## TASK GOAL
What number of lines in the records below hold the word "After"? Give that number alone.

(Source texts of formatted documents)
>>>

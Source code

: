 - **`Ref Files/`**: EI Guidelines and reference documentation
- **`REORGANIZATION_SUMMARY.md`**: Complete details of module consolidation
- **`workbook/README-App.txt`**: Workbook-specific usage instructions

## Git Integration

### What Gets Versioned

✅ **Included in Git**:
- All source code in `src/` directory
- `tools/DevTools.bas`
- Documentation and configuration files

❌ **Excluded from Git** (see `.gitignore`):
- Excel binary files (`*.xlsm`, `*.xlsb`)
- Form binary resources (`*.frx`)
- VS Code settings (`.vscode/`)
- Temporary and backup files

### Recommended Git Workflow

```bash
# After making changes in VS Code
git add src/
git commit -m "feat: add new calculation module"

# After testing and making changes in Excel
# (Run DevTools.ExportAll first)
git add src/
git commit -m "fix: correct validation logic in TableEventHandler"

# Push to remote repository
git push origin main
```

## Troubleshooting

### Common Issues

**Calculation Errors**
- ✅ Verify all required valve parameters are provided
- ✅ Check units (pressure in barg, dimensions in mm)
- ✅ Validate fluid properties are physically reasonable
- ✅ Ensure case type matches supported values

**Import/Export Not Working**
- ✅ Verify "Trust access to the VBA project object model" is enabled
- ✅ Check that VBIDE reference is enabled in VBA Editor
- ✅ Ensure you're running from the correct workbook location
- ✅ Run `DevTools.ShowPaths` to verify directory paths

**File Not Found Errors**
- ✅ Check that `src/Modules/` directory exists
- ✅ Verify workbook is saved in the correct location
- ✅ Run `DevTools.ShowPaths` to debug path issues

<<<

## EXERCISE SOLUTION
2